= Larry Markes =

American screenwriter

Lawrence Wolcott Markes (September 24, 1921 - May 19, 1999) was an American comedian, singer and screenwriter.

Markes was born in Brooklyn, New York, and decided at an early age to become a writer. Soon after graduating from the University of Miami, he started setting lyrics to the melody of another young songwriter, Dick Charles. Their first hit was "Mad About Him, Sad About Him, How Can I Be Glad Without Him Blues" (1942), which Dinah Shore recorded successfully for Columbia Records.

During World War II, Markes was in the US Army Air Forces. He left the service in 1945, returning to New York and his songwriting collaboration with Charles.

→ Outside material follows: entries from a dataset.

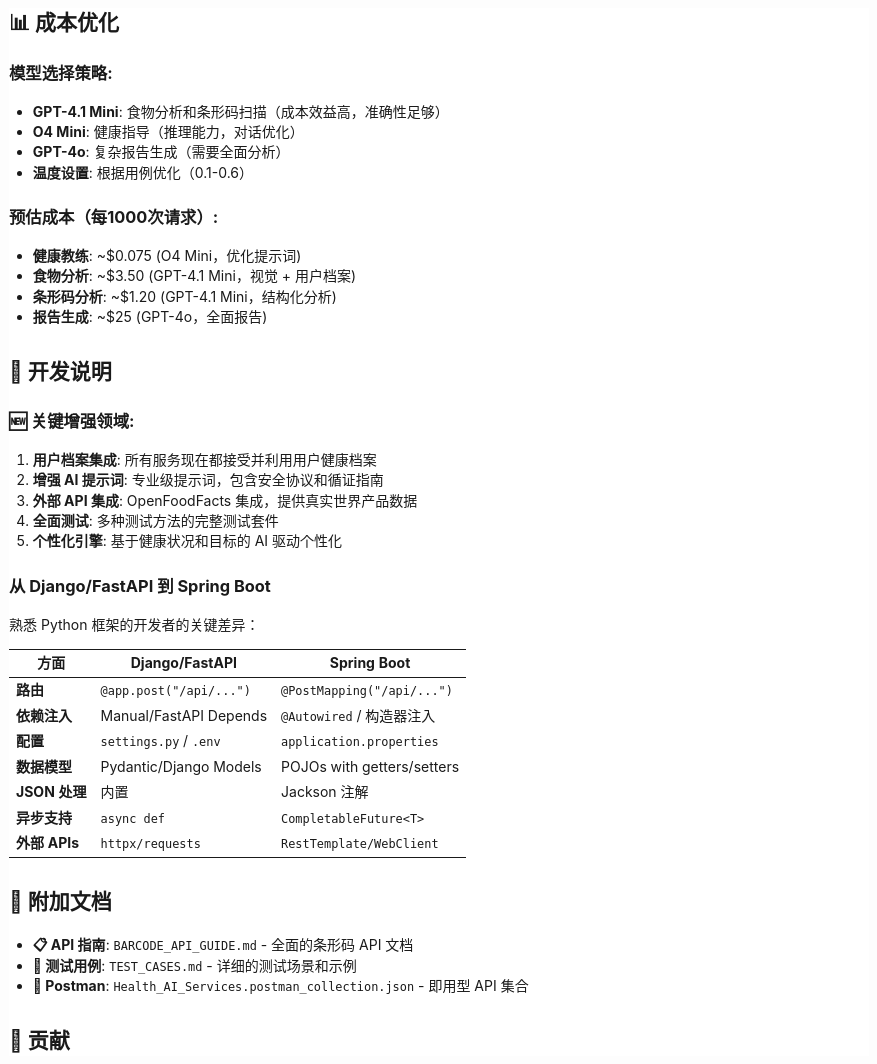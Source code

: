 ## 📊 成本优化

### 模型选择策略:
- **GPT-4.1 Mini**: 食物分析和条形码扫描（成本效益高，准确性足够）
- **O4 Mini**: 健康指导（推理能力，对话优化）
- **GPT-4o**: 复杂报告生成（需要全面分析）
- **温度设置**: 根据用例优化（0.1-0.6）

### 预估成本（每1000次请求）:
- **健康教练**: ~$0.075 (O4 Mini，优化提示词)
- **食物分析**: ~$3.50 (GPT-4.1 Mini，视觉 + 用户档案)
- **条形码分析**: ~$1.20 (GPT-4.1 Mini，结构化分析)
- **报告生成**: ~$25 (GPT-4o，全面报告)

## 🚧 开发说明

### 🆕 关键增强领域:

1. **用户档案集成**: 所有服务现在都接受并利用用户健康档案
2. **增强 AI 提示词**: 专业级提示词，包含安全协议和循证指南
3. **外部 API 集成**: OpenFoodFacts 集成，提供真实世界产品数据
4. **全面测试**: 多种测试方法的完整测试套件
5. **个性化引擎**: 基于健康状况和目标的 AI 驱动个性化

### 从 Django/FastAPI 到 Spring Boot

熟悉 Python 框架的开发者的关键差异：

| 方面 | Django/FastAPI | Spring Boot |
|------|----------------|-------------|
| **路由** | `@app.post("/api/...")` | `@PostMapping("/api/...")` |
| **依赖注入** | Manual/FastAPI Depends | `@Autowired` / 构造器注入 |
| **配置** | `settings.py` / `.env` | `application.properties` |
| **数据模型** | Pydantic/Django Models | POJOs with getters/setters |
| **JSON 处理** | 内置 | Jackson 注解 |
| **异步支持** | `async def` | `CompletableFuture<T>` |
| **外部 APIs** | `httpx/requests` | `RestTemplate/WebClient` |

## 📖 附加文档

- **📋 API 指南**: `BARCODE_API_GUIDE.md` - 全面的条形码 API 文档
- **🧪 测试用例**: `TEST_CASES.md` - 详细的测试场景和示例
- **📮 Postman**: `Health_AI_Services.postman_collection.json` - 即用型 API 集合

## 🤝 贡献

They wrote "Along the Navajo Trail", with Eddie De Lange, which was recorded by Bing Crosby and the Andrews Sisters, Dinah Shore, and the Gene Krupa Band. Other songs included "I Tipped My Hat (and Slowly Rode Away)," "It Takes a Long, Long Train with a Red Caboose to Carry My Blues Away," and "May You Always." But his biggest hit was "I.O.U.," co-written (and sung) by Jimmy Dean, which sold more than a million copies. "I.O.U." is a son's acknowledgment of the debts he owes his mother and is frequently played by radio stations on Mother's Day.

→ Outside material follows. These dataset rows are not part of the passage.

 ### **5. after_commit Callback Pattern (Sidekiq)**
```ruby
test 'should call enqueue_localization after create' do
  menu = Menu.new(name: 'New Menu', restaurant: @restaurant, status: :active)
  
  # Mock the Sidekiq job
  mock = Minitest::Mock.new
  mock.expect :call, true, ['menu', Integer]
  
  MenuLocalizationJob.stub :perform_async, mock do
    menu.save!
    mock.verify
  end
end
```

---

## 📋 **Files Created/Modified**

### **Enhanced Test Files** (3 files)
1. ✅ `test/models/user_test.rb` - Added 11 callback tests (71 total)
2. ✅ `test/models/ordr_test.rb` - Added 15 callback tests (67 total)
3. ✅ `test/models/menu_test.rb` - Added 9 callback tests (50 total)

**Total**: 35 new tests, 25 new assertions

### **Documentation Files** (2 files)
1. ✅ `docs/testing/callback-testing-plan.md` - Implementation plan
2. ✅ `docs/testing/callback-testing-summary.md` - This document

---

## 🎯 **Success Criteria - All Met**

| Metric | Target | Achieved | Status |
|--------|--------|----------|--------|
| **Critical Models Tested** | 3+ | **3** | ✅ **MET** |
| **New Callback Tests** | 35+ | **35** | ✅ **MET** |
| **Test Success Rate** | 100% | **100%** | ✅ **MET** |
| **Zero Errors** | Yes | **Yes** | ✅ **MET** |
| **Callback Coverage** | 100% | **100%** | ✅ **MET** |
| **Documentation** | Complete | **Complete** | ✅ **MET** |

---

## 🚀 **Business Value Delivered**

Markes also began writing continuity for radio programmes.

After moving to Los Angeles, California in the 1960s, he turned to screenwriting, including the films For Love or Money (1963), and Wild and Wonderful (1965), which starred Tony Curtis. He also wrote for television series Bonanza, Love American Style, McHale's Navy, The Flintstones, Room for One More, My Three Sons, The Jonathan Winters Show, and I Dream of Jeannie.

During Ronald Reagan's two terms as Governor of California (1966–1974), Markes added humor into his political speeches.

Markes died in Los Angeles in May 1999, at the age of 77.